→ **To do**
From the line with "agg_keygen | Rv32HintStoreAir" through the line with "VmAirWrapper<Rv32BaseAluAdapterAir, LessThanCoreAir<4, 8>", repeat the entries verbatim, both end lines included, and add nothing.

(Records from a data source)
════════════════════

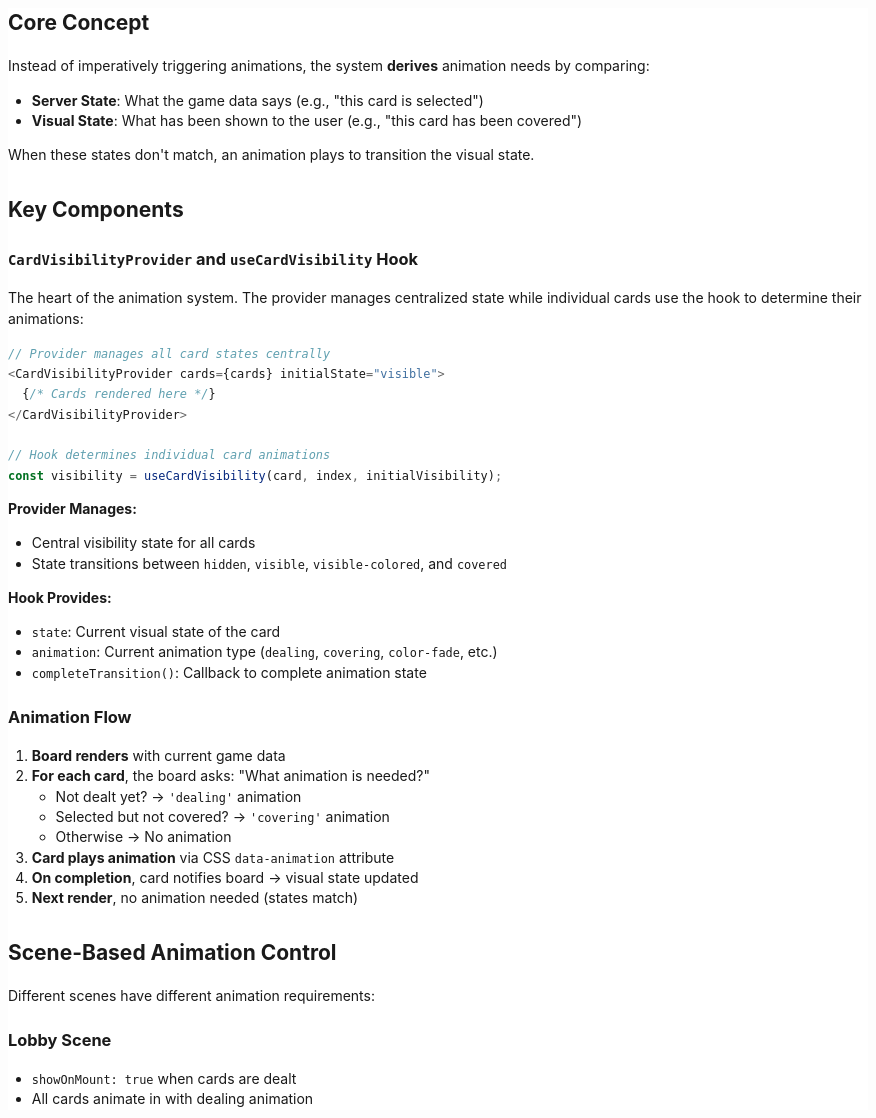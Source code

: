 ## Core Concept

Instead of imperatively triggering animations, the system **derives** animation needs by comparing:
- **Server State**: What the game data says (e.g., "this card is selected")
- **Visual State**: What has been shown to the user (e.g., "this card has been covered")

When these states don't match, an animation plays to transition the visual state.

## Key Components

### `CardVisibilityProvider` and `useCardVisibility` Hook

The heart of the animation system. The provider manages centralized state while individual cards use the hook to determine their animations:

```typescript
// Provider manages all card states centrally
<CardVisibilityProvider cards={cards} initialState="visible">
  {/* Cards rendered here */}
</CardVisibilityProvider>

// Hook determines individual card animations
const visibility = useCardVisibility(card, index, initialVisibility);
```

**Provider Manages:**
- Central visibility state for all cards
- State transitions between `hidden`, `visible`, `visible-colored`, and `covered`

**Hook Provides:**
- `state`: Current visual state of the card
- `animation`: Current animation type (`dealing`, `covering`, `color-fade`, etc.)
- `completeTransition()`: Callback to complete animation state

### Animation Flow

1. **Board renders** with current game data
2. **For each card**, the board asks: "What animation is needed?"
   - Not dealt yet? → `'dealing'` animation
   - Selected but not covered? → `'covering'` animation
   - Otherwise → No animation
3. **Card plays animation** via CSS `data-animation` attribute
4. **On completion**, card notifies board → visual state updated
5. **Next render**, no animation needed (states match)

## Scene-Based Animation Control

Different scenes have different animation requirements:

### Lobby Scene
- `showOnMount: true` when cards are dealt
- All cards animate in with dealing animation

════════════════════

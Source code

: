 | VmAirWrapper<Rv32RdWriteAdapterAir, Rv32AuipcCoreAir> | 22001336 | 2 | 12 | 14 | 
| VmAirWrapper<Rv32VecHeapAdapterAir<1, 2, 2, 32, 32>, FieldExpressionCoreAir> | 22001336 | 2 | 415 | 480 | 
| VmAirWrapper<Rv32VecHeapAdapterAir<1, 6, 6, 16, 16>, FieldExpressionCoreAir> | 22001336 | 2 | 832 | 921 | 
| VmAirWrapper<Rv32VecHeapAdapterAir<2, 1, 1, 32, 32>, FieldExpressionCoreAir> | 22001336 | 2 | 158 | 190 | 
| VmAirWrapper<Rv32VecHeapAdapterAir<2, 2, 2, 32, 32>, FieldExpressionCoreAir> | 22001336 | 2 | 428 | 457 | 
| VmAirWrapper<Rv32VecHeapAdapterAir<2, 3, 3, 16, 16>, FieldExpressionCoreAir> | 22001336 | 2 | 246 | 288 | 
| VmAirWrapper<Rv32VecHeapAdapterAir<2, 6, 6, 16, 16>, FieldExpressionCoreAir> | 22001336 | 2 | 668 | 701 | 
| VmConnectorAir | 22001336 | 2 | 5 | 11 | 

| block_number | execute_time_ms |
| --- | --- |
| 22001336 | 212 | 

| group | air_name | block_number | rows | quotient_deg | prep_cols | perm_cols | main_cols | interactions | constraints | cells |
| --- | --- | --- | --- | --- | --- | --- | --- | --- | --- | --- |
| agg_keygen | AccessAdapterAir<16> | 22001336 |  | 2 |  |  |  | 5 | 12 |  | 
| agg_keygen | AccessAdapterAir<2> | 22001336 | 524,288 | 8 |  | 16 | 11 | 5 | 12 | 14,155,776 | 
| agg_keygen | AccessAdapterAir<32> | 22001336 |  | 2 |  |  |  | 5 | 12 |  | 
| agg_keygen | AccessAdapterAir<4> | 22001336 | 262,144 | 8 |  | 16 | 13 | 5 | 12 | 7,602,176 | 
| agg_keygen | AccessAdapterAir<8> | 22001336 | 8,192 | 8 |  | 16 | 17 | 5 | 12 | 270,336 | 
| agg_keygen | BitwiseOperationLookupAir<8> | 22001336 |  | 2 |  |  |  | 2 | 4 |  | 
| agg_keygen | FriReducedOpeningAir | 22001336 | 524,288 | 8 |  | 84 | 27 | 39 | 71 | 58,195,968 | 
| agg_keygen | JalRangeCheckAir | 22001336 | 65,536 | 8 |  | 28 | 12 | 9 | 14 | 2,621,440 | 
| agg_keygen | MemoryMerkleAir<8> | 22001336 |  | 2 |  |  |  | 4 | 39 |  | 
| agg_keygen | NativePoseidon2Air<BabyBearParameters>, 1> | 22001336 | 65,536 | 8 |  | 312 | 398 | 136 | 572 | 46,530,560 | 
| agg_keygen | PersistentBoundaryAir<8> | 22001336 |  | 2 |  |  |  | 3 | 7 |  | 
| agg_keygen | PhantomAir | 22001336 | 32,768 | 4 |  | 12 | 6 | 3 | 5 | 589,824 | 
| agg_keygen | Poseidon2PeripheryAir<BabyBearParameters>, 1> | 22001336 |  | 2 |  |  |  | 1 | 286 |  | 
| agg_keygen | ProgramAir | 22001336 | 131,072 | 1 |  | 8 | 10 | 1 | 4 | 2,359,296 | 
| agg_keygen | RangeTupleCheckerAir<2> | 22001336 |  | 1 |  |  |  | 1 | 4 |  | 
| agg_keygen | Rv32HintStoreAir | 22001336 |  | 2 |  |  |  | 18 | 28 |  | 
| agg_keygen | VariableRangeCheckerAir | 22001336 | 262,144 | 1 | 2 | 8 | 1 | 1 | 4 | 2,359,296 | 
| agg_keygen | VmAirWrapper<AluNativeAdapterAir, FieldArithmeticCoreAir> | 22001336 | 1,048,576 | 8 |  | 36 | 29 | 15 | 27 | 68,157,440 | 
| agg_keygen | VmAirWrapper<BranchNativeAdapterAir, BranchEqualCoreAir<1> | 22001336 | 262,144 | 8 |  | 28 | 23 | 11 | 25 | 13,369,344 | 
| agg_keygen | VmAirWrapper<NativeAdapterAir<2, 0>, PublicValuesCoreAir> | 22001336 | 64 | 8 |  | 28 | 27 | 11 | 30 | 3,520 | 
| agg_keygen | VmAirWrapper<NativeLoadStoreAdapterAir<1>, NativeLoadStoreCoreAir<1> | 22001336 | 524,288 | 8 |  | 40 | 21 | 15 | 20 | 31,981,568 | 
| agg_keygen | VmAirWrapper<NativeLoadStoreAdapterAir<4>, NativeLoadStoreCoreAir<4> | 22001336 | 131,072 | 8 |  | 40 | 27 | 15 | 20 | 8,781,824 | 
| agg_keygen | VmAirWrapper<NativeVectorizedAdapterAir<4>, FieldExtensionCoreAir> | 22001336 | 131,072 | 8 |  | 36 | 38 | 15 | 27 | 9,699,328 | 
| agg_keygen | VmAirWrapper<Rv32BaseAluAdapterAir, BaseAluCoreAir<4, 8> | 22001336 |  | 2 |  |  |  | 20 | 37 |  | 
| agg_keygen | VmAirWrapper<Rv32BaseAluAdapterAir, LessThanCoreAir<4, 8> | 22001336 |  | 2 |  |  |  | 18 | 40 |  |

════════════════════

→ **Response**
| agg_keygen | Rv32HintStoreAir | 22001336 |  | 2 |  |  |  | 18 | 28 |  | 
| agg_keygen | VariableRangeCheckerAir | 22001336 | 262,144 | 1 | 2 | 8 | 1 | 1 | 4 | 2,359,296 | 
| agg_keygen | VmAirWrapper<AluNativeAdapterAir, FieldArithmeticCoreAir> | 22001336 | 1,048,576 | 8 |  | 36 | 29 | 15 | 27 | 68,157,440 | 
| agg_keygen | VmAirWrapper<BranchNativeAdapterAir, BranchEqualCoreAir<1> | 22001336 | 262,144 | 8 |  | 28 | 23 | 11 | 25 | 13,369,344 | 
| agg_keygen | VmAirWrapper<NativeAdapterAir<2, 0>, PublicValuesCoreAir> | 22001336 | 64 | 8 |  | 28 | 27 | 11 | 30 | 3,520 | 
| agg_keygen | VmAirWrapper<NativeLoadStoreAdapterAir<1>, NativeLoadStoreCoreAir<1> | 22001336 | 524,288 | 8 |  | 40 | 21 | 15 | 20 | 31,981,568 | 
| agg_keygen | VmAirWrapper<NativeLoadStoreAdapterAir<4>, NativeLoadStoreCoreAir<4> | 22001336 | 131,072 | 8 |  | 40 | 27 | 15 | 20 | 8,781,824 | 
| agg_keygen | VmAirWrapper<NativeVectorizedAdapterAir<4>, FieldExtensionCoreAir> | 22001336 | 131,072 | 8 |  | 36 | 38 | 15 | 27 | 9,699,328 | 
| agg_keygen | VmAirWrapper<Rv32BaseAluAdapterAir, BaseAluCoreAir<4, 8> | 22001336 |  | 2 |  |  |  | 20 | 37 |  | 
| agg_keygen | VmAirWrapper<Rv32BaseAluAdapterAir, LessThanCoreAir<4, 8> | 22001336 |  | 2 |  |  |  | 18 | 40 |  |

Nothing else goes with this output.